▶ [EXCERPTED RECORDS]:

>>>>>

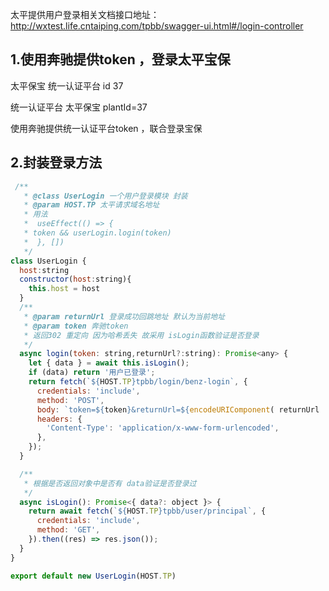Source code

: 太平提供用户登录相关文档接口地址：http://wxtest.life.cntaiping.com/tpbb/swagger-ui.html#/login-controller

## 1.使用奔驰提供token ，登录太平宝保

太平保宝 统一认证平台 id 37

统一认证平台 太平保宝 plantId=37

使用奔驰提供统一认证平台token ，联合登录宝保

## 2.封装登录方法

```js
 /**
   * @class UserLogin 一个用户登录模块 封装
   * @param HOST.TP 太平请求域名地址
   * 用法 
   *  useEffect(() => { 
   * token && userLogin.login(token)
   *  }, [])
   */
class UserLogin {
  host:string 
  constructor(host:string){
    this.host = host
  }
  /**
   * @param returnUrl 登录成功回跳地址 默认为当前地址
   * @param token 奔驰token
   * 返回302 重定向 因为哈希丢失 故采用 isLogin函数验证是否登录
   */
  async login(token: string,returnUrl?:string): Promise<any> {
    let { data } = await this.isLogin();
    if (data) return '用户已登录';
    return fetch(`${HOST.TP}tpbb/login/benz-login`, {
      credentials: 'include',
      method: 'POST',
      body: `token=${token}&returnUrl=${encodeURIComponent( returnUrl || window.location.href)}`,
      headers: {
        'Content-Type': 'application/x-www-form-urlencoded',
      },
    });
  }

  /**
   * 根据是否返回对象中是否有 data验证是否登录过
   */
  async isLogin(): Promise<{ data?: object }> {
    return await fetch(`${HOST.TP}tpbb/user/principal`, {
      credentials: 'include',
      method: 'GET',
    }).then((res) => res.json());
  }
}

export default new UserLogin(HOST.TP)
 
```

<<<<<

▶ [WHAT NEEDS TO BE DONE]:
Print every entry above again without changing a word, and omit the pictures.

▶ [EXERCISE OUTPUT]:
Source code

: 太平提供用户登录相关文档接口地址：http://wxtest.life.cntaiping.com/tpbb/swagger-ui.html#/login-controller

## 1.使用奔驰提供token ，登录太平宝保

太平保宝 统一认证平台 id 37

统一认证平台 太平保宝 plantId=37

使用奔驰提供统一认证平台token ，联合登录宝保

## 2.封装登录方法

```js
 /**
   * @class UserLogin 一个用户登录模块 封装
   * @param HOST.TP 太平请求域名地址
   * 用法 
   *  useEffect(() => { 
   * token && userLogin.login(token)
   *  }, [])
   */
class UserLogin {
  host:string 
  constructor(host:string){
    this.host = host
  }
  /**
   * @param returnUrl 登录成功回跳地址 默认为当前地址
   * @param token 奔驰token
   * 返回302 重定向 因为哈希丢失 故采用 isLogin函数验证是否登录
   */
  async login(token: string,returnUrl?:string): Promise<any> {
    let { data } = await this.isLogin();
    if (data) return '用户已登录';
    return fetch(`${HOST.TP}tpbb/login/benz-login`, {
      credentials: 'include',
      method: 'POST',
      body: `token=${token}&returnUrl=${encodeURIComponent( returnUrl || window.location.href)}`,
      headers: {
        'Content-Type': 'application/x-www-form-urlencoded',
      },
    });
  }

  /**
   * 根据是否返回对象中是否有 data验证是否登录过
   */
  async isLogin(): Promise<{ data?: object }> {
    return await fetch(`${HOST.TP}tpbb/user/principal`, {
      credentials: 'include',
      method: 'GET',
    }).then((res) => res.json());
  }
}

export default new UserLogin(HOST.TP)
 
```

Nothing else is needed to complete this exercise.